L'odyssée d'un psy en roue libre

C’est à une expérience peu banale que s’est livré Sam Shuster, professeur retraité en dermatologie de l’université de Newcastle, mais psychologue social improvisé. Profitant de son temps libre pour s’exercer au monocycle, il a observé pendant plus d’un an les réactions des personnes croisées dans la rue alors qu’il se promenait perché sur son unique roue.
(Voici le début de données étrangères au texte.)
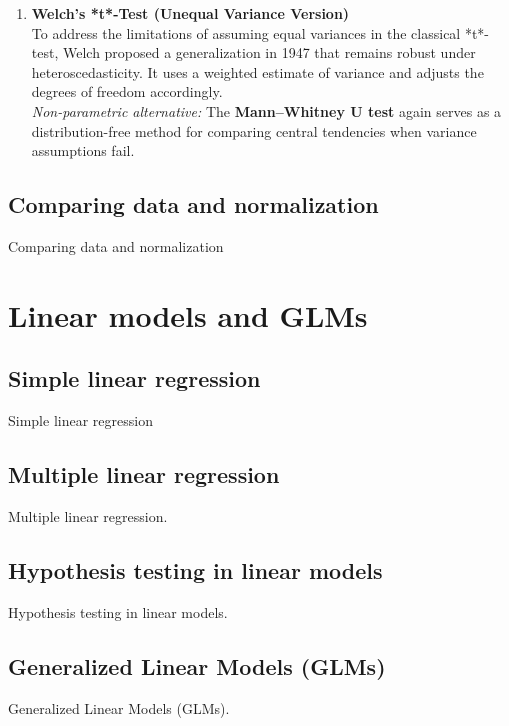 \documentclass{book}
\begin{document}
\begin{enumerate}
\item \textbf{Welch’s *t*-Test (Unequal Variance Version)}\\
To address the limitations of assuming equal variances in the classical *t*-test, Welch proposed a generalization in 1947 \cite{welch1947} that remains robust under heteroscedasticity. It uses a weighted estimate of variance and adjusts the degrees of freedom accordingly.\\
\textit{Non-parametric alternative:} The \textbf{Mann–Whitney U test} again serves as a distribution-free method for comparing central tendencies when variance assumptions fail.

\end{enumerate}

\newpage

\section{Comparing data and normalization}

Comparing data and normalization


\chapter{Linear models and GLMs}

\section{Simple linear regression}
Simple linear regression

\newpage

\section{Multiple linear regression}
Multiple linear regression.

\newpage

\section{Hypothesis testing in linear models}
Hypothesis testing in linear models.

\newpage

\section{Generalized Linear Models (GLMs)}
Generalized Linear Models (GLMs).
\end{document}
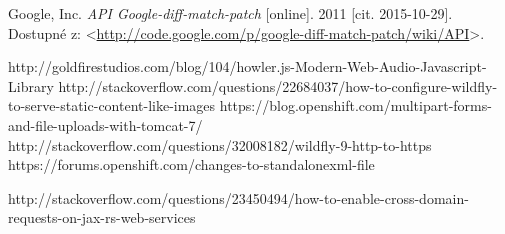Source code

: \documentclass[12pt,oneside]{fithesis2}
\begin{document}
\begin{thebibliography}{59}
  		Google, Inc.
  		\emph{API Google-diff-match-patch}
  		[online].
  		2011
  		[cit. 2015-10-29].
  		Dostupné z: <\url{http://code.google.com/p/google-diff-match-patch/wiki/API}>.
  		
  		http://goldfirestudios.com/blog/104/howler.js-Modern-Web-Audio-Javascript-Library
  		http://stackoverflow.com/questions/22684037/how-to-configure-wildfly-to-serve-static-content-like-images
  		https://blog.openshift.com/multipart-forms-and-file-uploads-with-tomcat-7/
  		http://stackoverflow.com/questions/32008182/wildfly-9-http-to-https
  		https://forums.openshift.com/changes-to-standalonexml-file
  		
  		
  	http://stackoverflow.com/questions/23450494/how-to-enable-cross-domain-requests-on-jax-rs-web-services
  			
	\end{thebibliography}
\end{document}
Il a ainsi soigneusement consigné les réactions de plus de 400 personnes. Si 5 % d’entre elles n’ont exprimé aucune réaction – physique ou verbale - à son approche, il a bien souvent suscité des commentaires, des sourires ou au contraire des gestes de recul. Dans la moitié des cas, les réactions au passage du Pr Shuster en monocycle étaient verbales. Le principal résultat de cette singulière expérience est que les différences de comportements se révèlent très frappantes selon l’âge, et surtout selon le sexe des personnes rencontrées. Ainsi, alors que les enfants en bas âge, filles et garçons, exprimaient bien souvent de la curiosité à l’égard du promeneur en monocycle, il n’était pas rare que les garçons plus âgés (de 11 ans à 13 ans) se montrent agressifs, certains lui lançant des pierres pour le déséquilibrer. Chez les adultes, les interactions avec le Pr Shuster diffèrent clairement selon le sexe de l’interlocuteur : alors que les femmes exprimaient fréquemment leur admiration envers le monocycliste, les hommes se livraient souvent à un commentaire sarcastique, du type : « Perdu une roue ? » Ainsi, alors que 95 % des commentaires exprimés par les femmes étaient élogieux, ce n’était le cas que pour 25 % des commentaires formulés par la gent masculine. La majorité des hommes qui ont croisé l’universitaire en monocycle lui ont lancé des commentaires sur le ton de la plaisanterie. Des blagues que leurs auteurs voulaient originales et drôles, sans qu’elles le soient toujours, soulève le Pr Shuster. Pour l’universitaire retraité, cette propension des hommes à lancer des plaisanteries à propos de son monocycle relève d’un « mécanisme commun sous-jacent » à la gent masculine : « une forme d’agression verbale », rendue acceptable par le ton humoristique employé.